++++ Material provided ++++

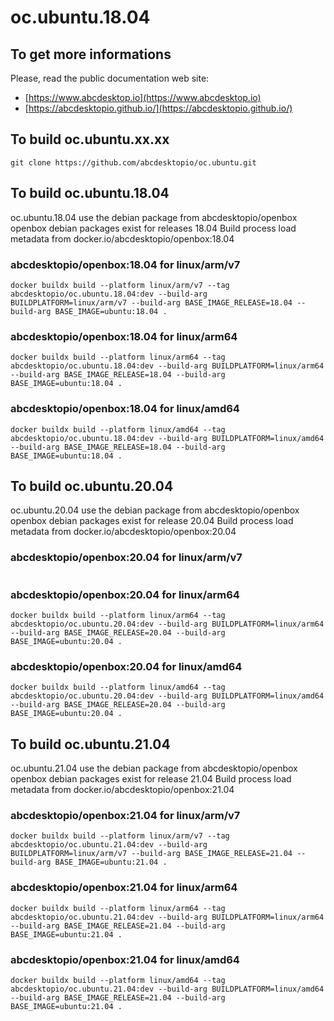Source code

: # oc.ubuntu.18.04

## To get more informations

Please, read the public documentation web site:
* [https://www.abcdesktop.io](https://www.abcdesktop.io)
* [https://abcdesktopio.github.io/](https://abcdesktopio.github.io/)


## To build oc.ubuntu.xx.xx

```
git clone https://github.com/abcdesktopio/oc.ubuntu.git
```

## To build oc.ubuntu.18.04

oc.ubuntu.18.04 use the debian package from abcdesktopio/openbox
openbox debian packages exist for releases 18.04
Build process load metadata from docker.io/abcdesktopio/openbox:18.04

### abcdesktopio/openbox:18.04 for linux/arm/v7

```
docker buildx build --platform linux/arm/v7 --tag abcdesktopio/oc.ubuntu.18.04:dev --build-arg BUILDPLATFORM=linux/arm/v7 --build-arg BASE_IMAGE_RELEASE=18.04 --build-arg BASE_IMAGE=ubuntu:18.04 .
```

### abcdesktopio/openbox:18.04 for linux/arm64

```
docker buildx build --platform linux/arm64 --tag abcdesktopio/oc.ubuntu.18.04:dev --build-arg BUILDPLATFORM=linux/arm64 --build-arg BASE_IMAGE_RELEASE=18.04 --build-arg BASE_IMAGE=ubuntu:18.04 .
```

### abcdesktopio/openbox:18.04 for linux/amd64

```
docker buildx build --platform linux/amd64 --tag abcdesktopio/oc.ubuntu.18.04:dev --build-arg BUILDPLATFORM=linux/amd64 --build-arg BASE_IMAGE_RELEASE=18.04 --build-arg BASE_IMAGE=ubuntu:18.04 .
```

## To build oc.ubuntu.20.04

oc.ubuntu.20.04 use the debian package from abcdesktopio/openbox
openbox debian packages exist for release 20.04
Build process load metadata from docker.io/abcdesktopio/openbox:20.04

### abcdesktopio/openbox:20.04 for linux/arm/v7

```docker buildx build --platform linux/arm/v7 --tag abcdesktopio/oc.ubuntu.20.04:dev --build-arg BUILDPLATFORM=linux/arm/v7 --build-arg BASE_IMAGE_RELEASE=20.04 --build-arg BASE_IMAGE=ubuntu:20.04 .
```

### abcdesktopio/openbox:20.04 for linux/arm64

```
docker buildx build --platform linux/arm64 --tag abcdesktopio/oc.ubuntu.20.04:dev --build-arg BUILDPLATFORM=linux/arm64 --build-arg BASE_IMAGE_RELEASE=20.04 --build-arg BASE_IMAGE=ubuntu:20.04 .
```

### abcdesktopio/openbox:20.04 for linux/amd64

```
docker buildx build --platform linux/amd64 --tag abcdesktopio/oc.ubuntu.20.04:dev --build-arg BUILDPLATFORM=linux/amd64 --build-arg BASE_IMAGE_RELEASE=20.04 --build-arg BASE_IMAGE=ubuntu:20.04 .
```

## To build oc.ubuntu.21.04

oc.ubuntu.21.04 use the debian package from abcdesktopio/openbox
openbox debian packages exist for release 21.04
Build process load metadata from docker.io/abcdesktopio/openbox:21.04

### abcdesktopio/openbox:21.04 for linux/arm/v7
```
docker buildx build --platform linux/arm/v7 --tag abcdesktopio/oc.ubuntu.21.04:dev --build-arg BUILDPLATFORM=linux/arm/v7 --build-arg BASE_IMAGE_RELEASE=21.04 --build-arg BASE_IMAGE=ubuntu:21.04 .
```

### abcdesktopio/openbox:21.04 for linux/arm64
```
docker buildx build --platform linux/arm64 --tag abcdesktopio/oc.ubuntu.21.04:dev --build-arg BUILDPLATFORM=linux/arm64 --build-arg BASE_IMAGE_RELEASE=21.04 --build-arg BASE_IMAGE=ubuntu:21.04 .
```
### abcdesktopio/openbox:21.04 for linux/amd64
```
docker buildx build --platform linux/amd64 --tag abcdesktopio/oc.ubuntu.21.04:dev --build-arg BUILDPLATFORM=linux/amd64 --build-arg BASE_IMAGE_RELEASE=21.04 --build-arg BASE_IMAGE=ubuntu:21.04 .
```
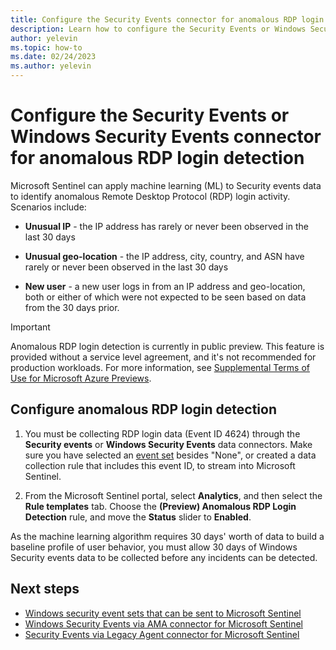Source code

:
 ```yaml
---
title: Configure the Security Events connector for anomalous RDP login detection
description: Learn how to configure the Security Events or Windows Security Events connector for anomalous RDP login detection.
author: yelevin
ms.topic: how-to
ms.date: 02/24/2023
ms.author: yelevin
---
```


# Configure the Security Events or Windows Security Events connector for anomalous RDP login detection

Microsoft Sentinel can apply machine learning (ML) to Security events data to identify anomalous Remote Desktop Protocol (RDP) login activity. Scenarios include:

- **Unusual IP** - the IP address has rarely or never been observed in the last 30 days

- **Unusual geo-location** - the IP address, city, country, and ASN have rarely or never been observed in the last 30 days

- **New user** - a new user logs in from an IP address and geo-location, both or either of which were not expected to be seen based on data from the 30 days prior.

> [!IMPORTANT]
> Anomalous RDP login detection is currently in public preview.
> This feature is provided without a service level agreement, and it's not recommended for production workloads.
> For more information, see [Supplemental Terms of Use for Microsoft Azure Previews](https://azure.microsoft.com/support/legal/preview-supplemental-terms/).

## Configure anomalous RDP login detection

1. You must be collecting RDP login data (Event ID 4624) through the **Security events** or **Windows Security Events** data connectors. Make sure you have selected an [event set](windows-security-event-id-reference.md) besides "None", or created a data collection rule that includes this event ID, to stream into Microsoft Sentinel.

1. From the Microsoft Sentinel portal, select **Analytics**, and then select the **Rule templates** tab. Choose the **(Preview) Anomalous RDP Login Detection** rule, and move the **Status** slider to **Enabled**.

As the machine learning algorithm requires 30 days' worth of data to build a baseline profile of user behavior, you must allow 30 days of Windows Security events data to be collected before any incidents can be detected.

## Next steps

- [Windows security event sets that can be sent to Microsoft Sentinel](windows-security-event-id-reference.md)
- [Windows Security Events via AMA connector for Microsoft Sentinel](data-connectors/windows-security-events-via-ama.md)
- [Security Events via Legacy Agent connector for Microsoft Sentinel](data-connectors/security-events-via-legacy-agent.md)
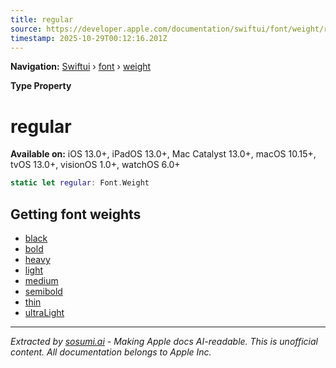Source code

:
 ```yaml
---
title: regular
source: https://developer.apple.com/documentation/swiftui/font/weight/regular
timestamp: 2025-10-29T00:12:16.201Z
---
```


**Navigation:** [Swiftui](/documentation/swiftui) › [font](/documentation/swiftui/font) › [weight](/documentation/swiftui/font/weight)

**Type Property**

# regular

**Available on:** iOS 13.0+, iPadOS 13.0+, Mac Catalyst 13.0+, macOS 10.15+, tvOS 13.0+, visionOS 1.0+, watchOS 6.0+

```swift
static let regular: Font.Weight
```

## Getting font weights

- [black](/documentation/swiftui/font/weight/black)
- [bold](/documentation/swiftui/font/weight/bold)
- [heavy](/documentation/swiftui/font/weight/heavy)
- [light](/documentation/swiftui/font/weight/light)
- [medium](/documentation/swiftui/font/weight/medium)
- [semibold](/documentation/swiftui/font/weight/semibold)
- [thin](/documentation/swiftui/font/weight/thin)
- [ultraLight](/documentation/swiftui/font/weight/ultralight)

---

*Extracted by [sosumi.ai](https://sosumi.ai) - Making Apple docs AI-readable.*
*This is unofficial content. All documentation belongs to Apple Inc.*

++++

Search the entries for the string "rarely" and copy each line where it occurs.

- **Unusual IP** - the IP address has rarely or never been observed in the last 30 days
- **Unusual geo-location** - the IP address, city, country, and ASN have rarely or never been observed in the last 30 days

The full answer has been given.